The one thing I cherish and miss the most about being young is the fitness level. You see, no matter how hard I try, I can't be fit and old. My antique limbs just won't carry out those next one-hundred steps needed to get my daily exercise done for the day. If it's not my back one day, it's my hip the other. When I was twenty, the only thing I had to worry about was cramping from running 5-miles. I was young and fit and I looked amazing. That's another thing I miss: a fit, toned, body. I was still young enough to maintain a fast metabolism, so I didn't gain weight as fast as I do now. Without even preparing, running two-miles was an easy task to complete. When I was twenty, I remember running three-miles every morning I felt like running. Now, I never feel like running, and even if I did, I wouldn't make the first hundred meters.

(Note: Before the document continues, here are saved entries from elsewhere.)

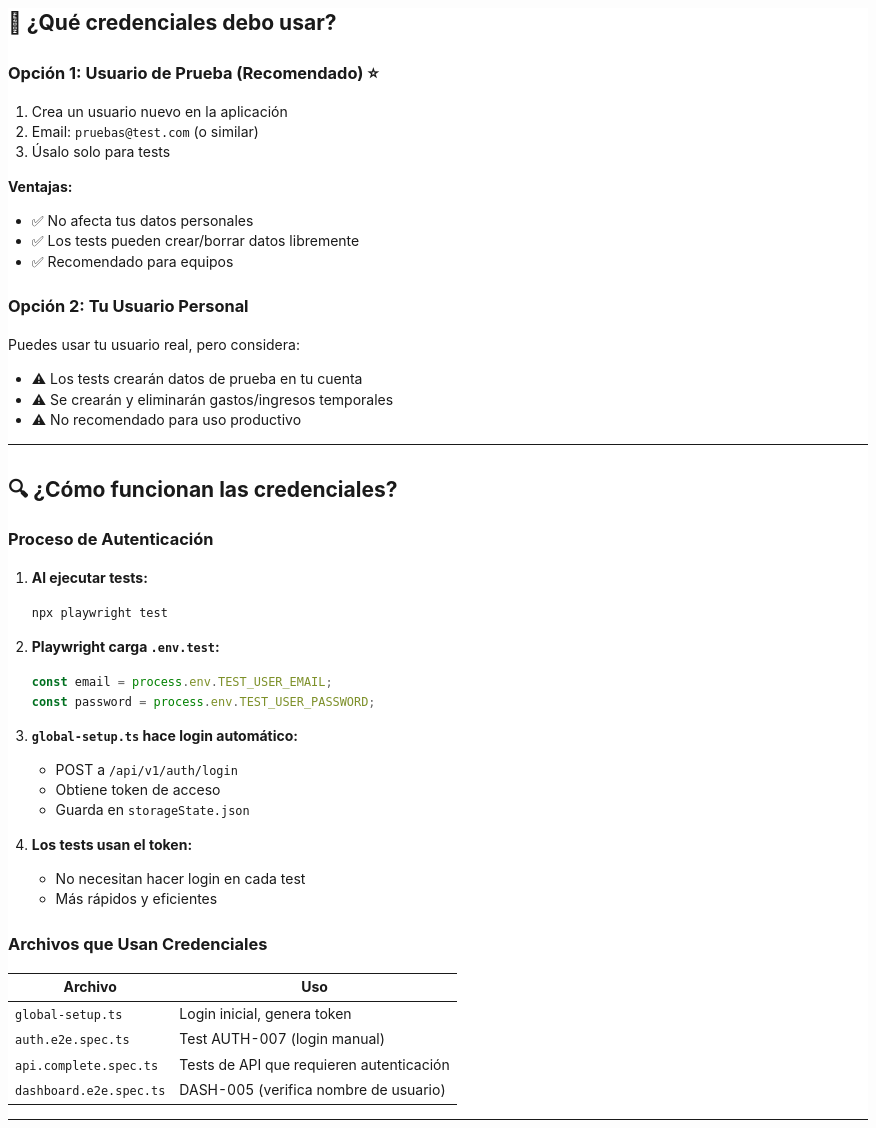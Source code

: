 
## 🤔 ¿Qué credenciales debo usar?

### Opción 1: Usuario de Prueba (Recomendado) ⭐
1. Crea un usuario nuevo en la aplicación
2. Email: `pruebas@test.com` (o similar)
3. Úsalo solo para tests

**Ventajas:**
- ✅ No afecta tus datos personales
- ✅ Los tests pueden crear/borrar datos libremente
- ✅ Recomendado para equipos

### Opción 2: Tu Usuario Personal
Puedes usar tu usuario real, pero considera:
- ⚠️ Los tests crearán datos de prueba en tu cuenta
- ⚠️ Se crearán y eliminarán gastos/ingresos temporales
- ⚠️ No recomendado para uso productivo

---

## 🔍 ¿Cómo funcionan las credenciales?

### Proceso de Autenticación

1. **Al ejecutar tests:**
   ```
   npx playwright test
   ```

2. **Playwright carga `.env.test`:**
   ```typescript
   const email = process.env.TEST_USER_EMAIL;
   const password = process.env.TEST_USER_PASSWORD;
   ```

3. **`global-setup.ts` hace login automático:**
   - POST a `/api/v1/auth/login`
   - Obtiene token de acceso
   - Guarda en `storageState.json`

4. **Los tests usan el token:**
   - No necesitan hacer login en cada test
   - Más rápidos y eficientes

### Archivos que Usan Credenciales

| Archivo | Uso |
|---------|-----|
| `global-setup.ts` | Login inicial, genera token |
| `auth.e2e.spec.ts` | Test AUTH-007 (login manual) |
| `api.complete.spec.ts` | Tests de API que requieren autenticación |
| `dashboard.e2e.spec.ts` | DASH-005 (verifica nombre de usuario) |

---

When I turned twenty-one, it was a big deal.  I was able to drink without breaking the rules and that was something I took advantage of the following days.  I had a party with my closest friends and we went out to the clubs and danced.  Those friends were probably the best I ever had (minus the high school friends I had, referred to on page 38) and they made that party fun. Not only did I have fun... I was pretty, how you say, drunk, by the end of the night.  I have to admit, it wasn't my first time drinking alcohol, but it was my first time drinking it in considerable amounts (since I was legal and all). It was the first time I got fully drunk and the first time I vomited on myself before falling asleep.  Both engagingly trippy and disgusting.  I think that's what led me to be such a straightedge when I turned 32 (skip to page 231 for more).  Either that, or the fact that alcohol and drugs aren't good for the mind or body.  But I didn't know that when I was twenty, so I guess that was one downfall to being young: being extremely ignorant and naive.  However, at the time, I didn't care.  I was young, smart, and good-looking, so what does that matter to me?  
My early twenties was also when I finished up college. I earned my Master's degree in Pharmaceutical studies at the age of 22, and it was well worth it.  After studying at University of Illinois, I think I deserved the degree and I did great things (if I do say so myself).  I opened up a small pharmacy in my hometown (Saipan*) and at first, business was a bit slow.  I earned probably $85,000 a year for the first 2-3 years, so it was enough to get by.  Living by myself was worth it, because I didn't have to deal with neighbors or annoying friends that I loved, but didn't want to have to see every day.